YOUR ASSIGNMENT:
Print each entry in full, word for word, with no pictures in the result.

Saved entries:
★ ★ ★ ★ ★

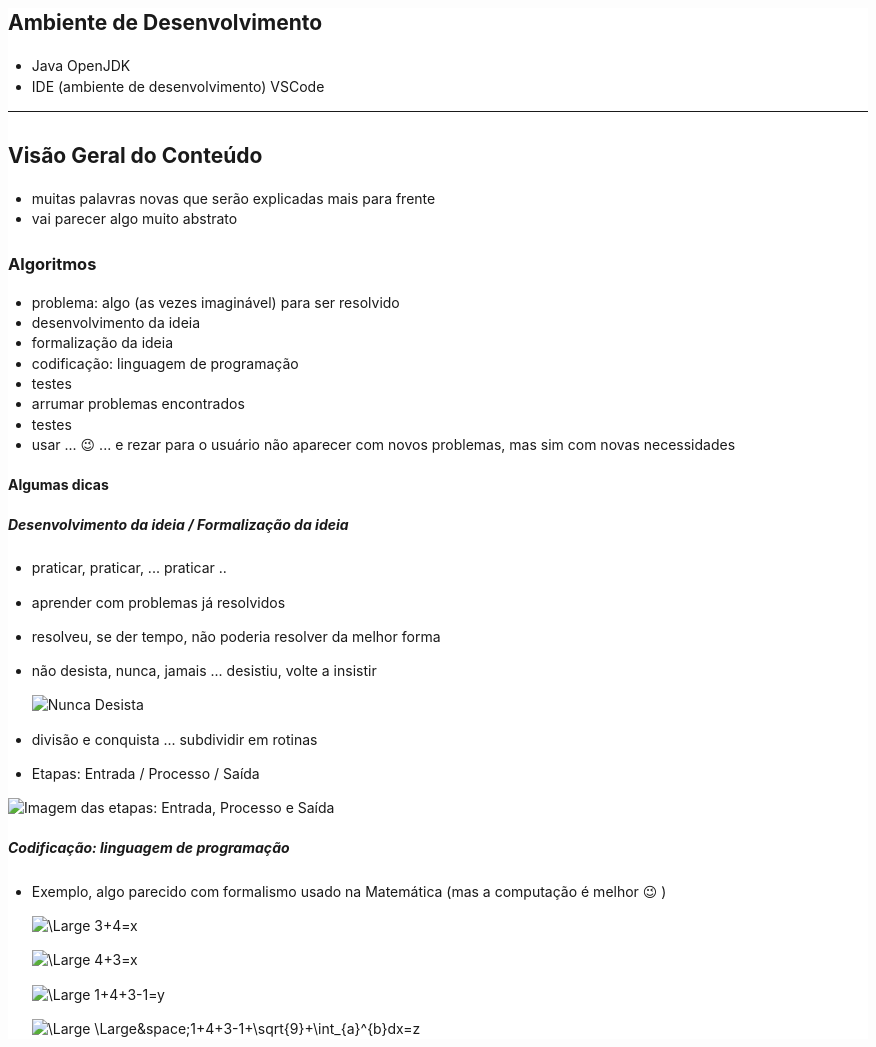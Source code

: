 ## Ambiente de Desenvolvimento

- Java OpenJDK
- IDE (ambiente de desenvolvimento) VSCode

------

## Visão Geral do Conteúdo

- muitas palavras novas que serão explicadas mais para frente
- vai parecer algo muito abstrato

### Algoritmos

- problema: algo (as vezes imaginável) para ser resolvido
- desenvolvimento da ideia
- formalização da ideia
- codificação: linguagem de programação
- testes
- arrumar problemas encontrados
- testes
- usar ... 😉 ... e rezar para o usuário não aparecer com novos problemas, mas sim com novas necessidades

#### Algumas dicas

##### Desenvolvimento da ideia / Formalização da ideia

- praticar, praticar, ... praticar ..
- aprender com problemas já resolvidos
- resolveu, se der tempo, não poderia resolver da  melhor forma
- não desista, nunca, jamais ... desistiu, volte a insistir

    ![Nunca Desista](imgs/AA_NuncaDesista.png "Nunca desista. Sapo resistindo bravamente para não ser engolido pela cegonha")

- divisão e conquista ... subdividir em rotinas
- Etapas: Entrada / Processo / Saída

![Imagem das etapas: Entrada, Processo e Saída](imgs/img_EPS.png "Imagem das etapas: Entrada, Processo e Saída")

##### Codificação: linguagem de programação

- Exemplo, algo parecido com formalismo usado na Matemática (mas a computação é melhor 😉 )

  ![\Large 3+4=x](https://latex.codecogs.com/svg.latex?\Large&space;3+4=x)

  ![\Large 4+3=x](https://latex.codecogs.com/svg.latex?\Large&space;4+3=x)

  ![\Large 1+4+3-1=y](https://latex.codecogs.com/svg.latex?\Large&space;1+4+3-1=y)

  ![\Large \Large&space;1+4+3-1+\sqrt{9}+\int_{a}^{b}dx=z](https://latex.codecogs.com/svg.latex?\Large&space;1+4+3-1+\sqrt{9}+\int_{a}^{b}dx=z)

★ ★ ★ ★ ★

RESPONSE TO THIS TASK:
Source code

: ## Ambiente de Desenvolvimento

- Java OpenJDK
- IDE (ambiente de desenvolvimento) VSCode

------

## Visão Geral do Conteúdo

- muitas palavras novas que serão explicadas mais para frente
- vai parecer algo muito abstrato

### Algoritmos

- problema: algo (as vezes imaginável) para ser resolvido
- desenvolvimento da ideia
- formalização da ideia
- codificação: linguagem de programação
- testes
- arrumar problemas encontrados
- testes
- usar ... 😉 ... e rezar para o usuário não aparecer com novos problemas, mas sim com novas necessidades

#### Algumas dicas

##### Desenvolvimento da ideia / Formalização da ideia

- praticar, praticar, ... praticar ..
- aprender com problemas já resolvidos
- resolveu, se der tempo, não poderia resolver da  melhor forma
- não desista, nunca, jamais ... desistiu, volte a insistir

    ![Nunca Desista](imgs/AA_NuncaDesista.png "Nunca desista. Sapo resistindo bravamente para não ser engolido pela cegonha")

- divisão e conquista ... subdividir em rotinas
- Etapas: Entrada / Processo / Saída

![Imagem das etapas: Entrada, Processo e Saída](imgs/img_EPS.png "Imagem das etapas: Entrada, Processo e Saída")

##### Codificação: linguagem de programação

- Exemplo, algo parecido com formalismo usado na Matemática (mas a computação é melhor 😉 )

  ![\Large 3+4=x](https://latex.codecogs.com/svg.latex?\Large&space;3+4=x)

  ![\Large 4+3=x](https://latex.codecogs.com/svg.latex?\Large&space;4+3=x)

  ![\Large 1+4+3-1=y](https://latex.codecogs.com/svg.latex?\Large&space;1+4+3-1=y)

  ![\Large \Large&space;1+4+3-1+\sqrt{9}+\int_{a}^{b}dx=z](https://latex.codecogs.com/svg.latex?\Large&space;1+4+3-1+\sqrt{9}+\int_{a}^{b}dx=z)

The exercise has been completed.